Supplied material:

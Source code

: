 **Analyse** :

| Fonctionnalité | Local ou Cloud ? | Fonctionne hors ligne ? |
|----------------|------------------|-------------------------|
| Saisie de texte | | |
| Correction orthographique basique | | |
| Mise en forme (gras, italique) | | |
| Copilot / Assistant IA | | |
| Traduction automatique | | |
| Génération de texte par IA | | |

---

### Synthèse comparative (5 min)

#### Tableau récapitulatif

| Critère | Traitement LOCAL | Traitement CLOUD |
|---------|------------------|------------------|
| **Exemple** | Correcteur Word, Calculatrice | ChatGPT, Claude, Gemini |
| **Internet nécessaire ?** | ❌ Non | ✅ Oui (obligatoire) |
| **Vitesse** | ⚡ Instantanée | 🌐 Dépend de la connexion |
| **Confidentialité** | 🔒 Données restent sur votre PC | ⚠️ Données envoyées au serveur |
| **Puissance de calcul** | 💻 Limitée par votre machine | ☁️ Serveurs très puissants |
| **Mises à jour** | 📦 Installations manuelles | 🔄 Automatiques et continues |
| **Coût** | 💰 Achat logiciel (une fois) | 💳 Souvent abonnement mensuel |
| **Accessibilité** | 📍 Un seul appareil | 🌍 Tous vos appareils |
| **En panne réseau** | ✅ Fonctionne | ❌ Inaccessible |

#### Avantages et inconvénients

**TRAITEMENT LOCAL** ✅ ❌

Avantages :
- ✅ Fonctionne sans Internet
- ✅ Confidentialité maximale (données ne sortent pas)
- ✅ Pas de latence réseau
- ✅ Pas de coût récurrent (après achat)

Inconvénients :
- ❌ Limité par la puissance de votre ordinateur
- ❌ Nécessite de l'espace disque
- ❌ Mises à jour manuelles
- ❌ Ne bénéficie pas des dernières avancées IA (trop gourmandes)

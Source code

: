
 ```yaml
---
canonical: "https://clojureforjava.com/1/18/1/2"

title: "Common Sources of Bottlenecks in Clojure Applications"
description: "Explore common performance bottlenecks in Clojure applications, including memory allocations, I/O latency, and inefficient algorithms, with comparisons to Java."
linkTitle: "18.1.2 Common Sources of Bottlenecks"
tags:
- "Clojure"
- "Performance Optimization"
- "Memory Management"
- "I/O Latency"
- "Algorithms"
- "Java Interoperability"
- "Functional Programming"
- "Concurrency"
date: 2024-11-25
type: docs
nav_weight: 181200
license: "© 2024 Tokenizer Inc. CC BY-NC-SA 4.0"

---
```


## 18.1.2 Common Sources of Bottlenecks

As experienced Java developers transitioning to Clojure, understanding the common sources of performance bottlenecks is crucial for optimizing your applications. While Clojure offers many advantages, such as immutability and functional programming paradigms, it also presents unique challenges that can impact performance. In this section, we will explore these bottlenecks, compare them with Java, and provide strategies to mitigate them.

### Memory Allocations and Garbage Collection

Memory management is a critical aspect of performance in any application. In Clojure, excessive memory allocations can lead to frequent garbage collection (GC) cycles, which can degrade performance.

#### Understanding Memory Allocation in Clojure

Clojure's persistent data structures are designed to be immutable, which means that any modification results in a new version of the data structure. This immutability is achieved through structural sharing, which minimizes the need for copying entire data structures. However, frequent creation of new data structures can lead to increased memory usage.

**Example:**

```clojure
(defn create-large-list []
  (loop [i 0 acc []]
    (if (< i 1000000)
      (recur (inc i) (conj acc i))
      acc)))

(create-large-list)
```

Task description: Could you reproduce every record exactly as shown above?

Answer box:
Source code

: **Analyse** :

| Fonctionnalité | Local ou Cloud ? | Fonctionne hors ligne ? |
|----------------|------------------|-------------------------|
| Saisie de texte | | |
| Correction orthographique basique | | |
| Mise en forme (gras, italique) | | |
| Copilot / Assistant IA | | |
| Traduction automatique | | |
| Génération de texte par IA | | |

---

### Synthèse comparative (5 min)

#### Tableau récapitulatif

| Critère | Traitement LOCAL | Traitement CLOUD |
|---------|------------------|------------------|
| **Exemple** | Correcteur Word, Calculatrice | ChatGPT, Claude, Gemini |
| **Internet nécessaire ?** | ❌ Non | ✅ Oui (obligatoire) |
| **Vitesse** | ⚡ Instantanée | 🌐 Dépend de la connexion |
| **Confidentialité** | 🔒 Données restent sur votre PC | ⚠️ Données envoyées au serveur |
| **Puissance de calcul** | 💻 Limitée par votre machine | ☁️ Serveurs très puissants |
| **Mises à jour** | 📦 Installations manuelles | 🔄 Automatiques et continues |
| **Coût** | 💰 Achat logiciel (une fois) | 💳 Souvent abonnement mensuel |
| **Accessibilité** | 📍 Un seul appareil | 🌍 Tous vos appareils |
| **En panne réseau** | ✅ Fonctionne | ❌ Inaccessible |

#### Avantages et inconvénients

**TRAITEMENT LOCAL** ✅ ❌

Avantages :
- ✅ Fonctionne sans Internet
- ✅ Confidentialité maximale (données ne sortent pas)
- ✅ Pas de latence réseau
- ✅ Pas de coût récurrent (après achat)

Inconvénients :
- ❌ Limité par la puissance de votre ordinateur
- ❌ Nécessite de l'espace disque
- ❌ Mises à jour manuelles
- ❌ Ne bénéficie pas des dernières avancées IA (trop gourmandes)

Source code

:
 ```yaml
---
canonical: "https://clojureforjava.com/1/18/1/2"

title: "Common Sources of Bottlenecks in Clojure Applications"
description: "Explore common performance bottlenecks in Clojure applications, including memory allocations, I/O latency, and inefficient algorithms, with comparisons to Java."
linkTitle: "18.1.2 Common Sources of Bottlenecks"
tags:
- "Clojure"
- "Performance Optimization"
- "Memory Management"
- "I/O Latency"
- "Algorithms"
- "Java Interoperability"
- "Functional Programming"
- "Concurrency"
date: 2024-11-25
type: docs
nav_weight: 181200
license: "© 2024 Tokenizer Inc. CC BY-NC-SA 4.0"

---
```


## 18.1.2 Common Sources of Bottlenecks

As experienced Java developers transitioning to Clojure, understanding the common sources of performance bottlenecks is crucial for optimizing your applications. While Clojure offers many advantages, such as immutability and functional programming paradigms, it also presents unique challenges that can impact performance. In this section, we will explore these bottlenecks, compare them with Java, and provide strategies to mitigate them.

### Memory Allocations and Garbage Collection

Memory management is a critical aspect of performance in any application. In Clojure, excessive memory allocations can lead to frequent garbage collection (GC) cycles, which can degrade performance.

#### Understanding Memory Allocation in Clojure

Clojure's persistent data structures are designed to be immutable, which means that any modification results in a new version of the data structure. This immutability is achieved through structural sharing, which minimizes the need for copying entire data structures. However, frequent creation of new data structures can lead to increased memory usage.

**Example:**

```clojure
(defn create-large-list []
  (loop [i 0 acc []]
    (if (< i 1000000)
      (recur (inc i) (conj acc i))
      acc)))

(create-large-list)
```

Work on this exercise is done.